August 19, 2013
I usually find myself on the “high church” or “traditional” side of the worship wars, especially on a college campus. Some of this is age no doubt. It is also an outgrowth of my convictions about the role of worship in the life of Houghton College and in the ongoing lives of Christian liberal arts graduates. We want to have an appreciation of how God has been worshipped in all times and places so that our vision of God is always growing beyond our current personal experience of God. We also want to have resources for worship that will sustain us in all the seasons of our life—when we want to praise, and when we need to mourn.
This summer has given me a deeper appreciation for what the “contemporary” side of the worship divide is trying to honor in our world today.

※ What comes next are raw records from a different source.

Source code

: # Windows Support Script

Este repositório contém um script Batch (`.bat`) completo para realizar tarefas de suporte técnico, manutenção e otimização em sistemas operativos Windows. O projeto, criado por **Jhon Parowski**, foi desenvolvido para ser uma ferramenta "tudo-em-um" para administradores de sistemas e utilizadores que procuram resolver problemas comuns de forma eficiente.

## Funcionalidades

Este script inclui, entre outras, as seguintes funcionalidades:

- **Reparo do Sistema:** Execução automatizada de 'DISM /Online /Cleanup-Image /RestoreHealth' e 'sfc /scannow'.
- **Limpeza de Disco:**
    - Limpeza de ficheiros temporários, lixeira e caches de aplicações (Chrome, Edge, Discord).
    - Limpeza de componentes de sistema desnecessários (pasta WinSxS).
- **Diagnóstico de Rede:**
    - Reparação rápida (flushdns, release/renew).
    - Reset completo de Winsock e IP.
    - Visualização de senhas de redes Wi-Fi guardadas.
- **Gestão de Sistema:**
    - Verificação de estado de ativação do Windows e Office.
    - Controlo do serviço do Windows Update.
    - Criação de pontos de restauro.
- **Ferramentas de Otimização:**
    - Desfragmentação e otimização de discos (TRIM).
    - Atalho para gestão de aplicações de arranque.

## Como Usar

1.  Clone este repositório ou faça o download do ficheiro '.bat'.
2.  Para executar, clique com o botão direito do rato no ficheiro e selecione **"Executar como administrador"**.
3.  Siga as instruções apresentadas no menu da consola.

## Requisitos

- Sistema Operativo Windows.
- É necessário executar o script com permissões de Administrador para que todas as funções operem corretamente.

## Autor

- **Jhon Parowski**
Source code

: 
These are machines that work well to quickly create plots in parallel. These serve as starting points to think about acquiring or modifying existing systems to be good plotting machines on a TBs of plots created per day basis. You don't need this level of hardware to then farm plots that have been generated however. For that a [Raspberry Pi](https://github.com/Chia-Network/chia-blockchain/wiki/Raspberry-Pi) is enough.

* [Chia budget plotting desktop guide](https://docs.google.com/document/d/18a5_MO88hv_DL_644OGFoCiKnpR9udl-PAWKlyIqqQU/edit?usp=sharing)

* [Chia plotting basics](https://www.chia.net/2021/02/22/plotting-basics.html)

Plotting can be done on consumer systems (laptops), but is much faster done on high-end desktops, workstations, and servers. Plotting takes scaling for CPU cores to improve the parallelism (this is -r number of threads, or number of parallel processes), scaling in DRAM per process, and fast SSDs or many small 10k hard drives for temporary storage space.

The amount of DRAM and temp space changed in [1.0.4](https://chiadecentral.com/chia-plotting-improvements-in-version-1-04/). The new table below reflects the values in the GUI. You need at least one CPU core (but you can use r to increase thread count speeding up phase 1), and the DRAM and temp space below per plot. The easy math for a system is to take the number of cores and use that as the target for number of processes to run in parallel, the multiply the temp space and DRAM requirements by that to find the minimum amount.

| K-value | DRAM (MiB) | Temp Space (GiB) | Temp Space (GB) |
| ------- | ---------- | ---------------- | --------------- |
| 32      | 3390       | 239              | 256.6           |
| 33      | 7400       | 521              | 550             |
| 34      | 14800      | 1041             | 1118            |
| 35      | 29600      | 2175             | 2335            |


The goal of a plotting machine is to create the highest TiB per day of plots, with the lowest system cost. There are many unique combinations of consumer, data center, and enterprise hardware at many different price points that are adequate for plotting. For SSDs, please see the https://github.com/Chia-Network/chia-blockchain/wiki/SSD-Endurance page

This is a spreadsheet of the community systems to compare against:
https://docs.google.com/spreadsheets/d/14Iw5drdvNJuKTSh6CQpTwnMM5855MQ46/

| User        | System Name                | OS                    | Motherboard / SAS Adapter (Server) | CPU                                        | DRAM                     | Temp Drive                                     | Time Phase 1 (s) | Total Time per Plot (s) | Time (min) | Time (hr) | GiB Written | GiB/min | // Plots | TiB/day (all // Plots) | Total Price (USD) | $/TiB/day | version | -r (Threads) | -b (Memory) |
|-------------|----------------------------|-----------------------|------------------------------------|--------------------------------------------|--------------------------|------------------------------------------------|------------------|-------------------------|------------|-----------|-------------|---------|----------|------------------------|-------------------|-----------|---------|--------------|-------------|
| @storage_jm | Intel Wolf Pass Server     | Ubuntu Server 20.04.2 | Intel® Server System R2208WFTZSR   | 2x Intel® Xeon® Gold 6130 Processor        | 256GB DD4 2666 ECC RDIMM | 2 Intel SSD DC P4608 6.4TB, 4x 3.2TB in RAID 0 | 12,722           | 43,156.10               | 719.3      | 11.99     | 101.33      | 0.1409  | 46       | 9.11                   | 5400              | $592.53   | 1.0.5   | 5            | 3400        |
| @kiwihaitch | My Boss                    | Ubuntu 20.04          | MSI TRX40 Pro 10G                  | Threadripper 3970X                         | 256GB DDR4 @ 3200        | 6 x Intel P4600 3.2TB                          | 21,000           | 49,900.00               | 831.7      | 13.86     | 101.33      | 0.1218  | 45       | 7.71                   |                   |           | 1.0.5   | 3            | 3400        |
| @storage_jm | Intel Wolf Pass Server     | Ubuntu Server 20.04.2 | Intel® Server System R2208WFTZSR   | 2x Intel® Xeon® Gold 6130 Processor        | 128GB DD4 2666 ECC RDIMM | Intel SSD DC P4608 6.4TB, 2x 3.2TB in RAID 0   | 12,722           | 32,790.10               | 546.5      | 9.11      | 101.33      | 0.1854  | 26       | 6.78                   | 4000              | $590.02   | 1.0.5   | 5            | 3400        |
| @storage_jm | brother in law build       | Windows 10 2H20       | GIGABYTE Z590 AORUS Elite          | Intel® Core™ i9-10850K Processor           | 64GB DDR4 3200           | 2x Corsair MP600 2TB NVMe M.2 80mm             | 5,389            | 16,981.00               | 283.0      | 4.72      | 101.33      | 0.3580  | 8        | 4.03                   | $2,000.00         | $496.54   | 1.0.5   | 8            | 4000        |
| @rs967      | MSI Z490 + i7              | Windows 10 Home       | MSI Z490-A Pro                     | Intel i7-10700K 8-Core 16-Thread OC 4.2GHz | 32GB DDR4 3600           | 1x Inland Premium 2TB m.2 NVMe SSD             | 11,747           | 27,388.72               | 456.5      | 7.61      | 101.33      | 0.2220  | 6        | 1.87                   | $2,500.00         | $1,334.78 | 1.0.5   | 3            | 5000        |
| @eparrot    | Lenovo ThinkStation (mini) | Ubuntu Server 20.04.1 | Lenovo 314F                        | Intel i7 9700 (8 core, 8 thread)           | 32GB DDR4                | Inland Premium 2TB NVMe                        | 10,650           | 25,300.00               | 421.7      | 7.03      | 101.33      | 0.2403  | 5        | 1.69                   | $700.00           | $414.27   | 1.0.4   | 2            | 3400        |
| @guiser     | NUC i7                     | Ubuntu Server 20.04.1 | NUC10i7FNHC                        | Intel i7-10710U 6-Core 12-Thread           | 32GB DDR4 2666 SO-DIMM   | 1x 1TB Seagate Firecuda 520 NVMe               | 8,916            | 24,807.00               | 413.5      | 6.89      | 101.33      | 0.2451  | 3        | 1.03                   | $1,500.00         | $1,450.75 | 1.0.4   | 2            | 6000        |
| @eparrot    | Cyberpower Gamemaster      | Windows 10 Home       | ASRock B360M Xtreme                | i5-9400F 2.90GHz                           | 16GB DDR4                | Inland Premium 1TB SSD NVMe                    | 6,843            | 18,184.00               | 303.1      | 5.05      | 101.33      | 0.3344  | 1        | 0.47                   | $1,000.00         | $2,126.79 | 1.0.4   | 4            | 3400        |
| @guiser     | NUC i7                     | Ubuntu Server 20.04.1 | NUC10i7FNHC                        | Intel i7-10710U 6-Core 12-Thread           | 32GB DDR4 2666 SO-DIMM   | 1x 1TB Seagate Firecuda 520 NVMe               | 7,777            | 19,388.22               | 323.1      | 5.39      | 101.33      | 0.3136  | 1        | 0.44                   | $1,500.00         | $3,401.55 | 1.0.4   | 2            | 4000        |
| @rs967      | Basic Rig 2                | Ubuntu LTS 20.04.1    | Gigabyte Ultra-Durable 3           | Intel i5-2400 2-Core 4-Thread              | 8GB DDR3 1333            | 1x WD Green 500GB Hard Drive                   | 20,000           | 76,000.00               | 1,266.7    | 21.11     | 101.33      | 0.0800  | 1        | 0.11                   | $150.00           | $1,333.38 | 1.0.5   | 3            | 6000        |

During my travels in the United Kingdom, I worshipped one Sunday morning in the parish church in Grasmere. The sermon was orthodox, even inspiring. The Scripture was read with passion. The hymns were among my favorites: “O Love That Will Not Let me Go,” “The King of Love my Shepherd Is,” and “Love Divine, All Loves Excelling.” They even ended with “How Great Thou Art”—not a hymn that I expected to hear in an Anglican service. The problem was, hardly anyone was there. The younger to middle-aged people seemed to be guests, rather than regular parishioners, despite an explicit notice in the bulletin that this was a “child-friendly congregation.” (This struck me as a case of “protesting too much.”)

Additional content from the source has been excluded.